Freedom in Exchange for “Order”
General discontent. This is how the International Foundation for Election Systems (IFES) assessed the Ukrainian public mood in 2002 by holding a nationwide survey in mid-September (1200 individuals were polled). The survey shows that most Ukrainians are dissatisfied with the current domestic (84%) and, particularly, economic (86%) situation, think that Ukraine is not a democracy (53%), are worried about serious corruption in the state and are pessimistic about the prospects of eradicating it (85%), do not believe in the ability of law-enforcement bodies to restore the honor of an unjustly convicted individual (55%), consider that inferior courts are under relentless external pressure (73%), do not believe that their votes can really decide the outcome of elections (66%), and support none of the existing political parties (65%).
However, the survey report demonstrates noticeable variability in the mood of our compatriots. For example, despite the feeling of the inability to change anything in this country by way of voting, 81% of those polled still said they had participated in the spring parliamentary elections. Besides, 89% of the Ukrainians intend to go to the polling stations during the 2004 presidential elections, although 44% do not believe and 27% doubt that the elections will be clean.
No less paradoxical looks the way the pollees assessed the human rights and freedoms situation in Ukraine. For instance, although the overwhelming majority of them consider it very important to defend basic human rights, 46% believe it is more important to maintain order in this country than defend rights and freedoms (26%). Even those pollees who think that democratic changes in this country are being carried out too slowly or do not occur at all consider it more important to maintain order.

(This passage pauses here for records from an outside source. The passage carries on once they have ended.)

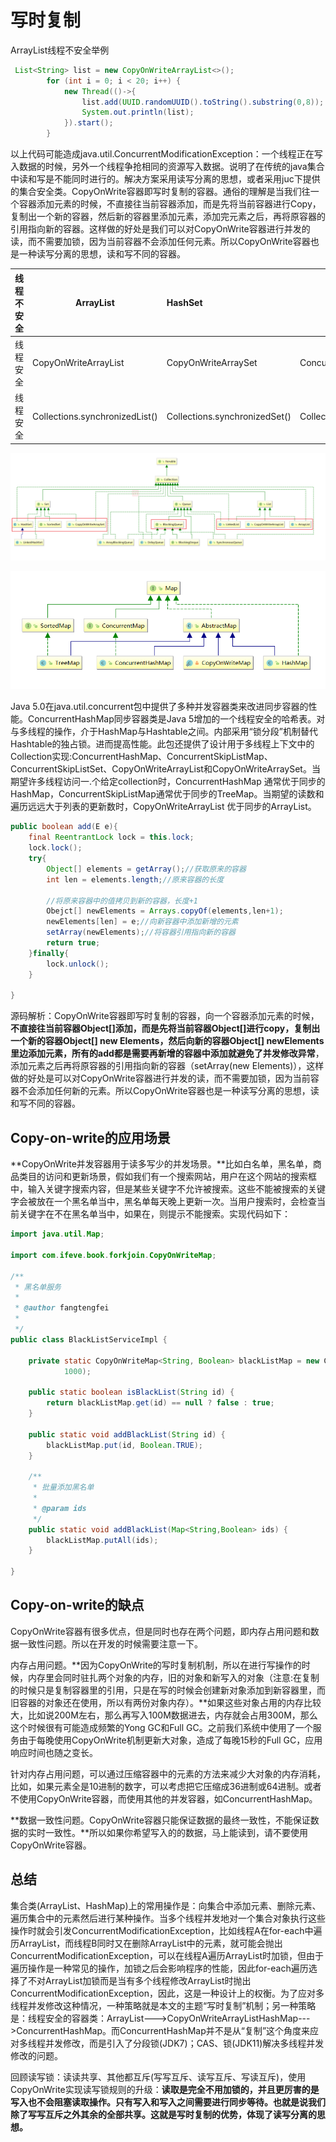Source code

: # 写时复制



ArrayList线程不安全举例



```java
 List<String> list = new CopyOnWriteArrayList<>();
        for (int i = 0; i < 20; i++) {
            new Thread(()->{
                list.add(UUID.randomUUID().toString().substring(0,8));
                System.out.println(list);
            }).start();
        }
```



以上代码可能造成java.util.ConcurrentModificationException：一个线程正在写入数据的时候，另外一个线程争抢相同的资源写入数据。说明了在传统的java集合中读和写是不能同时进行的。解决方案采用读写分离的思想，或者采用juc下提供的集合安全类。CopyOnWrite容器即写时复制的容器。通俗的理解是当我们往一个容器添加元素的时候，不直接往当前容器添加，而是先将当前容器进行Copy，复制出一个新的容器，然后新的容器里添加元素，添加完元素之后，再将原容器的引用指向新的容器。这样做的好处是我们可以对CopyOnWrite容器进行并发的读，而不需要加锁，因为当前容器不会添加任何元素。所以CopyOnWrite容器也是一种读写分离的思想，读和写不同的容器。









| 线程不安全 | ArrayList                      | HashSet                       | HashMap                       |
| ---------- | ------------------------------ | :---------------------------- | ----------------------------- |
| 线程安全   | CopyOnWriteArrayList           | CopyOnWriteArraySet           | ConcurrentHashMap             |
| 线程安全   | Collections.synchronizedList() | Collections.synchronizedSet() | Collections.synchronizedMap() |

![](img/Collection继承体系.png)

![](img/Map继承体系.png)

Java 5.0在java.util.concurrent包中提供了多种并发容器类来改进同步容器的性能。ConcurrentHashMap同步容器类是Java 5增加的一个线程安全的哈希表。对与多线程的操作，介于HashMap与Hashtable之间。内部采用“锁分段”机制替代Hashtable的独占锁。进而提高性能。此包还提供了设计用于多线程上下文中的Collection实现:ConcurrentHashMap、ConcurrentSkipListMap、 ConcurrentSkipListSet、CopyOnWriteArrayList和CopyOnWriteArraySet。当期望许多线程访问一.个给定collection时，ConcurrentHashMap 通常优于同步的HashMap，ConcurrentSkipListMap通常优于同步的TreeMap。当期望的读数和遍历远远大于列表的更新数时，CopyOnWriteArrayList 优于同步的ArrayList。





```java
public boolean add(E e){
    final ReentrantLock lock = this.lock;
    lock.lock();
    try{
        Object[] elements = getArray();//获取原来的容器
        int len = elements.length;//原来容器的长度
        
        //将原来容器中的值拷贝到新的容器，长度+1
        Obejct[] newElements = Arrays.copyOf(elements,len+1);
        newElements[len] = e;//向新容器中添加新增的元素
        setArray(newElements);//将容器引用指向新的容器
        return true;
    }finally{
        lock.unlock();
    }
               
}
```

源码解析：CopyOnWrite容器即写时复制的容器，向一个容器添加元素的时候，**不直接往当前容器Object[]添加，而是先将当前容器Object[]进行copy，复制出一个新的容器Object[] new Elements，然后向新的容器Object[] newElements里边添加元素，所有的add都是需要再新增的容器中添加就避免了并发修改异常**，添加元素之后再将原容器的引用指向新的容器（setArray(new Elements)），这样做的好处是可以对CopyOnWrite容器进行并发的读，而不需要加锁，因为当前容器不会添加任何新的元素。所以CopyOnWrite容器也是一种读写分离的思想，读和写不同的容器。



## Copy-on-write的应用场景

**CopyOnWrite并发容器用于读多写少的并发场景。**比如白名单，黑名单，商品类目的访问和更新场景，假如我们有一个搜索网站，用户在这个网站的搜索框中，输入关键字搜索内容，但是某些关键字不允许被搜索。这些不能被搜索的关键字会被放在一个黑名单当中，黑名单每天晚上更新一次。当用户搜索时，会检查当前关键字在不在黑名单当中，如果在，则提示不能搜索。实现代码如下：

```java
import java.util.Map;
 
import com.ifeve.book.forkjoin.CopyOnWriteMap;
 
/**
 * 黑名单服务
 *
 * @author fangtengfei
 *
 */
public class BlackListServiceImpl {
 
    private static CopyOnWriteMap<String, Boolean> blackListMap = new CopyOnWriteMap<String, Boolean>(
            1000);
 
    public static boolean isBlackList(String id) {
        return blackListMap.get(id) == null ? false : true;
    }
 
    public static void addBlackList(String id) {
        blackListMap.put(id, Boolean.TRUE);
    }
 
    /**
     * 批量添加黑名单
     *
     * @param ids
     */
    public static void addBlackList(Map<String,Boolean> ids) {
        blackListMap.putAll(ids);
    }
 
}
```



## Copy-on-write的缺点



CopyOnWrite容器有很多优点，但是同时也存在两个问题，即内存占用问题和数据一致性问题。所以在开发的时候需要注意一下。

内存占用问题。**因为CopyOnWrite的写时复制机制，所以在进行写操作的时候，内存里会同时驻扎两个对象的内存，旧的对象和新写入的对象（注意:在复制的时候只是复制容器里的引用，只是在写的时候会创建新对象添加到新容器里，而旧容器的对象还在使用，所以有两份对象内存）。**如果这些对象占用的内存比较大，比如说200M左右，那么再写入100M数据进去，内存就会占用300M，那么这个时候很有可能造成频繁的Yong GC和Full GC。之前我们系统中使用了一个服务由于每晚使用CopyOnWrite机制更新大对象，造成了每晚15秒的Full GC，应用响应时间也随之变长。

针对内存占用问题，可以通过压缩容器中的元素的方法来减少大对象的内存消耗，比如，如果元素全是10进制的数字，可以考虑把它压缩成36进制或64进制。或者不使用CopyOnWrite容器，而使用其他的并发容器，如ConcurrentHashMap。

**数据一致性问题。CopyOnWrite容器只能保证数据的最终一致性，不能保证数据的实时一致性。**所以如果你希望写入的的数据，马上能读到，请不要使用CopyOnWrite容器。



## 总结

集合类(ArrayList、HashMap)上的常用操作是：向集合中添加元素、删除元素、遍历集合中的元素然后进行某种操作。当多个线程并发地对一个集合对象执行这些操作时就会引发ConcurrentModificationException，比如线程A在for-each中遍历ArrayList，而线程B同时又在删除ArrayList中的元素，就可能会抛出ConcurrentModificationException，可以在线程A遍历ArrayList时加锁，但由于遍历操作是一种常见的操作，加锁之后会影响程序的性能，因此for-each遍历选择了不对ArrayList加锁而是当有多个线程修改ArrayList时抛出ConcurrentModificationException，因此，这是一种设计上的权衡。为了应对多线程并发修改这种情况，一种策略就是本文的主题“写时复制”机制；另一种策略是：线程安全的容器类：ArrayList--->CopyOnWriteArrayListHashMap--->ConcurrentHashMap。而ConcurrentHashMap并不是从“复制”这个角度来应对多线程并发修改，而是引入了分段锁(JDK7)；CAS、锁(JDK11)解决多线程并发修改的问题。



回顾读写锁：读读共享、其他都互斥(写写互斥、读写互斥、写读互斥)，使用CopyOnWrite实现读写锁规则的升级：**读取是完全不用加锁的，并且更厉害的是写入也不会阻塞读取操作。只有写入和写入之间需要进行同步等待。也就是说我们除了写写互斥之外其余的全部共享。这就是写时复制的优势，体现了读写分离的思想。**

Among other trends singled out by IFES pollsters is reduced confidence in the central governmental bodies and high-level officials. The level of trust in the President and Verkhovna Rada dropped 8% compared to a similar poll in 2001 and is now 22% and 23%, respectively. The Armed Forces have also lost a high level of public trust they have enjoyed for the past 11 years — from 70% in 2001 to 48% this year.
“We cannot say the general public mood in Ukraine has worsened this year,” Oleksandr Stehniy, SOCIS socio-political surveys department chair thus commented to The Day on the IFES report. “The conclusion about general discontent over the national situation has been always made in the past five years. Yet, it is possible that the situation will tend to deteriorate in the future. What will primarily tip the balance is inadequate domestic heating, mass-scale power outages, low wages and salaries, social inequality, a high crime rate, and despicable plight of the increasingly fee-charging health care system.”
INCIDENTALLY
US State Department is going to hold a $300,000 grant competition to monitor human rights and freedom of the press in Ukraine, Interfax-Ukraine quotes State Department Spokesman Richard Boucher as saying. In his words, official Kyiv has not yet given its consent to this monitoring.